*What to do*:
If a line in the listing below includes the word "render", pick it out.

(Material provided Opens)

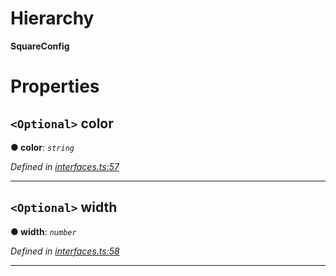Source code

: 

# Hierarchy

**SquareConfig**

# Properties

<a id="color"></a>

## `<Optional>` color

**● color**: *`string`*

*Defined in [interfaces.ts:57](https://github.com/OutSystems/typedoc-plugin-markdown/blob/master/test/src/interfaces.ts#L57)*

___
<a id="width"></a>

## `<Optional>` width

**● width**: *`number`*

*Defined in [interfaces.ts:58](https://github.com/OutSystems/typedoc-plugin-markdown/blob/master/test/src/interfaces.ts#L58)*

___

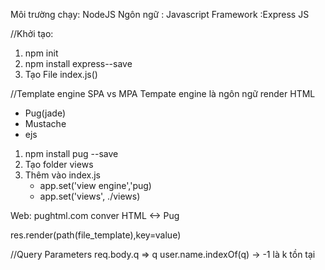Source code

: Môi trường chạy: NodeJS
Ngôn ngữ : Javascript
Framework :Express JS

//Khởi tạo:
1. npm init
2. npm install express--save
3. Tạo File index.js()

//Template engine 
SPA vs MPA
Tempate engine là ngôn ngữ render HTML
- Pug(jade) 
- Mustache
- ejs

1. npm install pug --save
2. Tạo folder views
3. Thêm vào index.js
    - app.set('view engine','pug)
    - app.set('views', ./views)

Web: pughtml.com conver HTML <-> Pug

res.render(path(file_template),key=value)

//Query Parameters
req.body.q => q
user.name.indexOf(q) -> -1 là k tồn tại 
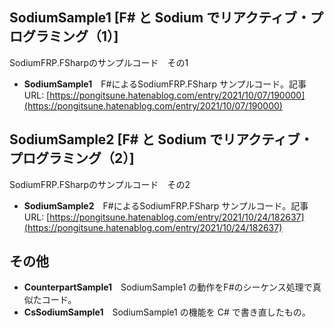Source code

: ## SodiumSample1 [F# と Sodium でリアクティブ・プログラミング（1）]
SodiumFRP.FSharpのサンプルコード　その1
- **SodiumSample1**　F#によるSodiumFRP.FSharp サンプルコード。記事URL: [https://pongitsune.hatenablog.com/entry/2021/10/07/190000](https://pongitsune.hatenablog.com/entry/2021/10/07/190000)
## SodiumSample2 [F# と Sodium でリアクティブ・プログラミング（2）]
SodiumFRP.FSharpのサンプルコード　その2
- **SodiumSample2**　F#によるSodiumFRP.FSharp サンプルコード。記事URL: [https://pongitsune.hatenablog.com/entry/2021/10/24/182637](https://pongitsune.hatenablog.com/entry/2021/10/24/182637)
## その他
- **CounterpartSample1**　SodiumSample1 の動作をF#のシーケンス処理で真似たコード。
- **CsSodiumSample1**　SodiumSample1 の機能を C# で書き直したもの。
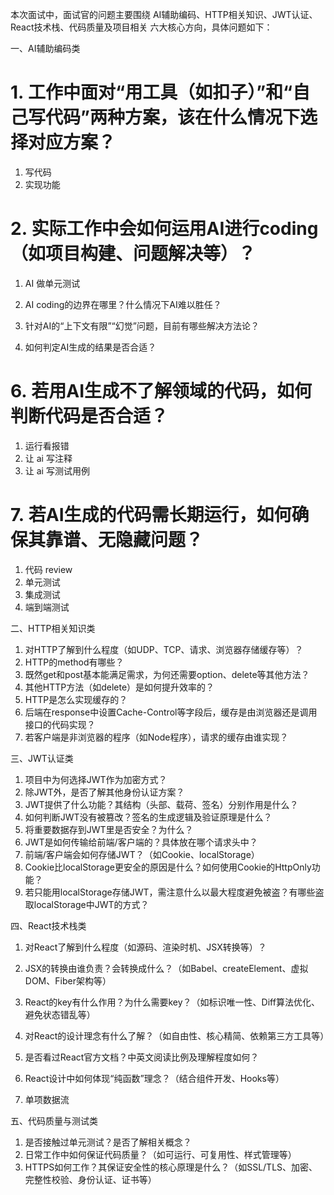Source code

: 本次面试中，面试官的问题主要围绕 AI辅助编码、HTTP相关知识、JWT认证、React技术栈、代码质量及项目相关 六大核心方向，具体问题如下：

一、AI辅助编码类

# 1. 工作中面对“用工具（如扣子）”和“自己写代码”两种方案，该在什么情况下选择对应方案？

1. 写代码
2. 实现功能

# 2. 实际工作中会如何运用AI进行coding（如项目构建、问题解决等）？

1. AI 做单元测试

3. AI coding的边界在哪里？什么情况下AI难以胜任？
4. 针对AI的“上下文有限”“幻觉”问题，目前有哪些解决方法论？

5. 如何判定AI生成的结果是否合适？

# 6. 若用AI生成不了解领域的代码，如何判断代码是否合适？

1. 运行看报错
2. 让 ai 写注释
3. 让 ai 写测试用例

# 7. 若AI生成的代码需长期运行，如何确保其靠谱、无隐藏问题？

1. 代码 review
2. 单元测试
3. 集成测试
4. 端到端测试

二、HTTP相关知识类

1. 对HTTP了解到什么程度（如UDP、TCP、请求、浏览器存储缓存等）？
2. HTTP的method有哪些？
3. 既然get和post基本能满足需求，为何还需要option、delete等其他方法？
4. 其他HTTP方法（如delete）是如何提升效率的？
5. HTTP是怎么实现缓存的？
6. 后端在response中设置Cache-Control等字段后，缓存是由浏览器还是调用接口的代码实现？
7. 若客户端是非浏览器的程序（如Node程序），请求的缓存由谁实现？

三、JWT认证类

1. 项目中为何选择JWT作为加密方式？
2. 除JWT外，是否了解其他身份认证方案？
3. JWT提供了什么功能？其结构（头部、载荷、签名）分别作用是什么？
4. 如何判断JWT没有被篡改？签名的生成逻辑及验证原理是什么？
5. 将重要数据存到JWT里是否安全？为什么？
6. JWT是如何传输给前端/客户端的？具体放在哪个请求头中？
7. 前端/客户端会如何存储JWT？（如Cookie、localStorage）
8. Cookie比localStorage更安全的原因是什么？如何使用Cookie的HttpOnly功能？
9. 若只能用localStorage存储JWT，需注意什么以最大程度避免被盗？有哪些盗取localStorage中JWT的方式？

四、React技术栈类

1. 对React了解到什么程度（如源码、渲染时机、JSX转换等）？
2. JSX的转换由谁负责？会转换成什么？（如Babel、createElement、虚拟DOM、Fiber架构等）
3. React的key有什么作用？为什么需要key？（如标识唯一性、Diff算法优化、避免状态错乱等）
4. 对React的设计理念有什么了解？（如自由性、核心精简、依赖第三方工具等）
5. 是否看过React官方文档？中英文阅读比例及理解程度如何？
6. React设计中如何体现“纯函数”理念？（结合组件开发、Hooks等）

1. 单项数据流

五、代码质量与测试类

1. 是否接触过单元测试？是否了解相关概念？
2. 日常工作中如何保证代码质量？（如可运行、可复用性、样式管理等）
3. HTTPS如何工作？其保证安全性的核心原理是什么？（如SSL/TLS、加密、完整性校验、身份认证、证书等）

(Material provided Closes)

*Finished exercise*:
Tempate engine là ngôn ngữ render HTML
res.render(path(file_template),key=value)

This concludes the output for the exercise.